IN a span of less than two months, Freddie Roach’s two best boxers in his Wild Card gym stable have lost their world titles one after the other.
After Filipino great Manny Pacquiao's controversial loss to Timothy Bradley, it was Amir Khan’s turn to fall in a stunning upset as he suffered a fourth-round technical knockout against Danny Garcia on Saturday (Sunday, Manila time) to yield his World Boxing Association (WBA) super-lightweight crown.
Ironically, the twin setbacks came at a time when the 52-year-old Roach was elevated to the boxing Hall of Fame.
Khan was a 7-1 favorite against the Philadelphia native, who won the World Boxing Council (WBC) version of the championship with a 12-round unanimous decision over former Pacquiao rival Erik Morales last March.
The 25-year-old British from Bolton, Lancashire, United Kingdom, won the first two rounds of the 12-round unification bout at the Mandalay Bay Events Center in Las Vegas as he had Garcia bleeding from a cut in his eye.
But the unbeaten Garcia turned the tide in the third when he sent Khan reeling to the canvas with a vicious left hook. Khan managed to survive the round but obviously failed to shake off the effects of that stunning knockdown.
Garcia knocked Khan down twice more in the fourth before referee Kenny Bayless finally put a stop to the carnage at the two-minute, 28-second mark.
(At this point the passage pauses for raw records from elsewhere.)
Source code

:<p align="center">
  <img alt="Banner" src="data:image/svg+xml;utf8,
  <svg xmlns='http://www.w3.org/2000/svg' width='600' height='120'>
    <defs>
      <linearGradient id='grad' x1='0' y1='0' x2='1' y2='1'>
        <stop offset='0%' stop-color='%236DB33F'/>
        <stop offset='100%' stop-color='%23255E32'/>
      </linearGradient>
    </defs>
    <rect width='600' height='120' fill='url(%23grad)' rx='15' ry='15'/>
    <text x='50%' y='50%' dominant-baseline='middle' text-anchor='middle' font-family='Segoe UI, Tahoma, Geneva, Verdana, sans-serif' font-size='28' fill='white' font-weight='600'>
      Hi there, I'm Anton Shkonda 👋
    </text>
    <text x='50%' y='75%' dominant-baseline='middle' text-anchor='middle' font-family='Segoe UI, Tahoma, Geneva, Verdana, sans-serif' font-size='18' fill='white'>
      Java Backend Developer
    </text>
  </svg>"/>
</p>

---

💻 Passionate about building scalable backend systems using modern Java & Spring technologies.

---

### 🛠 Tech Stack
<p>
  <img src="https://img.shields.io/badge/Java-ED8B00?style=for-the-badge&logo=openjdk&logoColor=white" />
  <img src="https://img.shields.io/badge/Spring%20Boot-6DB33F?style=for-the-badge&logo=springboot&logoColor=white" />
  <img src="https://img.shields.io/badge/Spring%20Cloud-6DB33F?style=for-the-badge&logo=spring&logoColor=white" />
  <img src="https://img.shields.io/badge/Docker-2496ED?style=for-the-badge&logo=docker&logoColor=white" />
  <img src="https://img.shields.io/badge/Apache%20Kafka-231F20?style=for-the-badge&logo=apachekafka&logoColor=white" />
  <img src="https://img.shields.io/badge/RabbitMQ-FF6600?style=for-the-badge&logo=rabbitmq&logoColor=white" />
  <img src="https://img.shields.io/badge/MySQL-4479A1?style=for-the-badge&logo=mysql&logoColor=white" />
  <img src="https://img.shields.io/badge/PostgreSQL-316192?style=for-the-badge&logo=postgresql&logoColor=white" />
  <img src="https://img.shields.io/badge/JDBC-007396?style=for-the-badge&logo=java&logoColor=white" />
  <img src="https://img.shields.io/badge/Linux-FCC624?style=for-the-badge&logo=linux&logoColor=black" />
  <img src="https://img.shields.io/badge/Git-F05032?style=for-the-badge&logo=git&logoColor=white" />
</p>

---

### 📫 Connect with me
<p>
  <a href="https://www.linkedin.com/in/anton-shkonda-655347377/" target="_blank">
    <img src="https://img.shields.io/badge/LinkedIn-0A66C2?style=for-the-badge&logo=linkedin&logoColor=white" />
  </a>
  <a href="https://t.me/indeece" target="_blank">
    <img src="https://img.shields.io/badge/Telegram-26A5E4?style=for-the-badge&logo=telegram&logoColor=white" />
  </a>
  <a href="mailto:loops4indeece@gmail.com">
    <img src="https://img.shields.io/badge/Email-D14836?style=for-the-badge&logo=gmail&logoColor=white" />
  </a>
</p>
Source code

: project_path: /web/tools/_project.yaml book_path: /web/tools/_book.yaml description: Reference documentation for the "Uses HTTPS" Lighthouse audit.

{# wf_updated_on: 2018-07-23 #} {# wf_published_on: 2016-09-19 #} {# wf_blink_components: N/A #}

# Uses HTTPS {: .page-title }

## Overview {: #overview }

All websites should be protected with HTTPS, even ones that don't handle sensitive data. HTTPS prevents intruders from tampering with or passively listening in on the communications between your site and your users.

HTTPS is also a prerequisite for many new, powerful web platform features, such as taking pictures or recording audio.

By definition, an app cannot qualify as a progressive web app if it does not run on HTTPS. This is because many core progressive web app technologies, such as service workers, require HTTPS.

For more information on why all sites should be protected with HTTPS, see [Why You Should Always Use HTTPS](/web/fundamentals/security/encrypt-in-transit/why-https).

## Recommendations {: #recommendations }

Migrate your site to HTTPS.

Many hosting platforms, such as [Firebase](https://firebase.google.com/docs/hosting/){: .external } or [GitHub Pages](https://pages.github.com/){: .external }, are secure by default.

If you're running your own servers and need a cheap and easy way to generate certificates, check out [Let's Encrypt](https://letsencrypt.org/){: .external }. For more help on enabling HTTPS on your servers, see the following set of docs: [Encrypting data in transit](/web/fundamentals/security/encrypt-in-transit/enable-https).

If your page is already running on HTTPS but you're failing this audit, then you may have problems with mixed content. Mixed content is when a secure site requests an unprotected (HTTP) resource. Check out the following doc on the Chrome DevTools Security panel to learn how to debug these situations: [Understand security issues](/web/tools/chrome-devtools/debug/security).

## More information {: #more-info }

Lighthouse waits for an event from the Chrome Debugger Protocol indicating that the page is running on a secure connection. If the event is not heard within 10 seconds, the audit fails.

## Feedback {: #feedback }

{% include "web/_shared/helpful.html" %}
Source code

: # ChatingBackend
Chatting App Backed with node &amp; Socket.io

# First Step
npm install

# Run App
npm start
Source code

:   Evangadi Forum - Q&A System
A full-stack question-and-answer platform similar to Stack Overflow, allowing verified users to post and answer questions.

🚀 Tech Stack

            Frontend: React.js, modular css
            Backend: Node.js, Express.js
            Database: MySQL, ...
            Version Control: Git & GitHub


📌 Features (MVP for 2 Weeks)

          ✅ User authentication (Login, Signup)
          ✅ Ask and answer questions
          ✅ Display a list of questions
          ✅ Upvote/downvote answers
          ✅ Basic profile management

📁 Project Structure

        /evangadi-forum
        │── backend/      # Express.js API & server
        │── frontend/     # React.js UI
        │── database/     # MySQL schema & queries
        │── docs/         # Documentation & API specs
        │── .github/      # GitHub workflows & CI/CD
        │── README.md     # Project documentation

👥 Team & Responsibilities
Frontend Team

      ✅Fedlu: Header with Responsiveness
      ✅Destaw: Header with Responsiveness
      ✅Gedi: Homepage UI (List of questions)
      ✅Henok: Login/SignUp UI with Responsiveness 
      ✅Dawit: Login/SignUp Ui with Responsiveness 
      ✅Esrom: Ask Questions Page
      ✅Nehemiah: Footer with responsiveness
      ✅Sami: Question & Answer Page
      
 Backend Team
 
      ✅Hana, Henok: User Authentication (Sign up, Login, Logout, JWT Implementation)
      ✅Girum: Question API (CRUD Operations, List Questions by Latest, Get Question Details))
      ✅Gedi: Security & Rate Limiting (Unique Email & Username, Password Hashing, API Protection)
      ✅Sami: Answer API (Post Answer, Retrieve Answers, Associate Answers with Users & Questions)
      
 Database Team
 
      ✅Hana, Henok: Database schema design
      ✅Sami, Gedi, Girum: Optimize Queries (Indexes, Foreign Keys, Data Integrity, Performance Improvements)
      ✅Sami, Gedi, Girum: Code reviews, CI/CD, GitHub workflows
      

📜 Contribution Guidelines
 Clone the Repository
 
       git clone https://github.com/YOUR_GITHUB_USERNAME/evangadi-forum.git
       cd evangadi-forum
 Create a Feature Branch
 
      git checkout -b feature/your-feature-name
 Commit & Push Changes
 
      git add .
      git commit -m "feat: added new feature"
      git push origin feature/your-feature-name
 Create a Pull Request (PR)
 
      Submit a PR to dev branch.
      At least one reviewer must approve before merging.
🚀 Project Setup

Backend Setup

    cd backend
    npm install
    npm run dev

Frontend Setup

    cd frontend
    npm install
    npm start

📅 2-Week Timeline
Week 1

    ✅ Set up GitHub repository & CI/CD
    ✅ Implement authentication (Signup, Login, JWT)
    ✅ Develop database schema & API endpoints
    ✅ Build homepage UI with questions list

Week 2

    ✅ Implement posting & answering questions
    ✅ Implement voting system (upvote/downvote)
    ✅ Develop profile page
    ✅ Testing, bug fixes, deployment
Roach, the man behind the success of Pacquiao, admitted he was on the verge of stopping the fight just before the start of the fourth.
“I was real close to not letting him off the stool,” said the five-time Trainer of the Year. “'Are you okay, are you okay?' I asked him. He said, `Yeah,’ so we let him continue. It was a real touch-and-go moment.”
Khan’s shocking loss came on the heels of Pacquiao's split-decision loss to Bradley in their World Boxing Organization welterweight title fight last June 9 at the MGM Grand. Pacquiao's loss caused an uproar with most experts scoring the bout in the Filipino star's favor.
But unlike the Pacman’s loss, the setback suffered by Khan was more overwhelming.
Roach admitted the British veered away from the fight plan and went toe-to-toe with Garcia, who has 15 KOs in 24 fights.
“He wanted to go out and knock this guy out. The plan was to counter, I told him to box and use his jab. In and out. But then his heart got in the way,” said Roach.
Like Pacquiao, Roach believes Khan (26-2,18 KOs) will also be a stronger and more intelligent fighter when he returns to the ring.